**Task**
Print the first line of the data below and every one after it, through the line containing "Personal access tokens are", exactly as written.

**Exercise data**
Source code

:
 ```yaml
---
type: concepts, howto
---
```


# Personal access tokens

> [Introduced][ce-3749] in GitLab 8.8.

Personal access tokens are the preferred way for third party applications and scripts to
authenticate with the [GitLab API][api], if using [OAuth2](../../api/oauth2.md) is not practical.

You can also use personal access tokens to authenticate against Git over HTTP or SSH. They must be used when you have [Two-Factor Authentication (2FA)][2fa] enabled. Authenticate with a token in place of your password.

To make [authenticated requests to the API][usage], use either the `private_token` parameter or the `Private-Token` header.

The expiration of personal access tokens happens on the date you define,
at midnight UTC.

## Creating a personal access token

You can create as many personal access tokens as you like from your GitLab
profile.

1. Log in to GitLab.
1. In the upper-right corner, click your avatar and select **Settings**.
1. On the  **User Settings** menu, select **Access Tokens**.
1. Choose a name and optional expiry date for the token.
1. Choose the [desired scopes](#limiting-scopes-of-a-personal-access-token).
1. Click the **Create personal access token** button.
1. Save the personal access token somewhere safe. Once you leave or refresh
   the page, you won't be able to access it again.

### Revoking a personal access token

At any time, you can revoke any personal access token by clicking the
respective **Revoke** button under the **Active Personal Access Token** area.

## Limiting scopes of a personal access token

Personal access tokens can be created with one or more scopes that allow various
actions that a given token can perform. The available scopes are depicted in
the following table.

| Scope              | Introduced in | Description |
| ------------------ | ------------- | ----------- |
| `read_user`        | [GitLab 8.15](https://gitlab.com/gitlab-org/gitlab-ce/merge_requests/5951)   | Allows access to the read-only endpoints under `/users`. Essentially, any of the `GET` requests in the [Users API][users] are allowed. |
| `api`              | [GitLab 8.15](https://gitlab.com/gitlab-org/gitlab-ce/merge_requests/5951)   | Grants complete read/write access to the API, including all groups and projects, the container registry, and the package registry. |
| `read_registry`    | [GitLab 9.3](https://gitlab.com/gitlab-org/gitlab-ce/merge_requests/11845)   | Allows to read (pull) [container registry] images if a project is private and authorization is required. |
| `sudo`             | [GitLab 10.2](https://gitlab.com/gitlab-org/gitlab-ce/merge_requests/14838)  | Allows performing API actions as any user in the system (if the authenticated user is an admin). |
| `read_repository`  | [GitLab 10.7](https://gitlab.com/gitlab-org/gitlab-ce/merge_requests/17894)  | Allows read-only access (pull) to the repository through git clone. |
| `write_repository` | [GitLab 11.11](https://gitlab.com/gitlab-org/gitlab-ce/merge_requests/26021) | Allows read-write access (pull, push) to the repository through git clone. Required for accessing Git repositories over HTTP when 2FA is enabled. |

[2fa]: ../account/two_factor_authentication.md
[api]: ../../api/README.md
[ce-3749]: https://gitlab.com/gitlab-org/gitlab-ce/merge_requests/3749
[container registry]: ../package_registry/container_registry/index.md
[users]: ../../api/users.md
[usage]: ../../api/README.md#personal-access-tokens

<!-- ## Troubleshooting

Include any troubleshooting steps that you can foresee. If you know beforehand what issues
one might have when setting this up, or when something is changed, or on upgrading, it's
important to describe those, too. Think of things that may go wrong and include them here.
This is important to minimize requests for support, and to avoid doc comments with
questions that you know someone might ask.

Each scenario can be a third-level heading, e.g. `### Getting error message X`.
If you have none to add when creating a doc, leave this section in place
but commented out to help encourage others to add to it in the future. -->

**Answer box**
Source code

:
 ```yaml
---
type: concepts, howto
---
```


# Personal access tokens

> [Introduced][ce-3749] in GitLab 8.8.

Personal access tokens are the preferred way for third party applications and scripts to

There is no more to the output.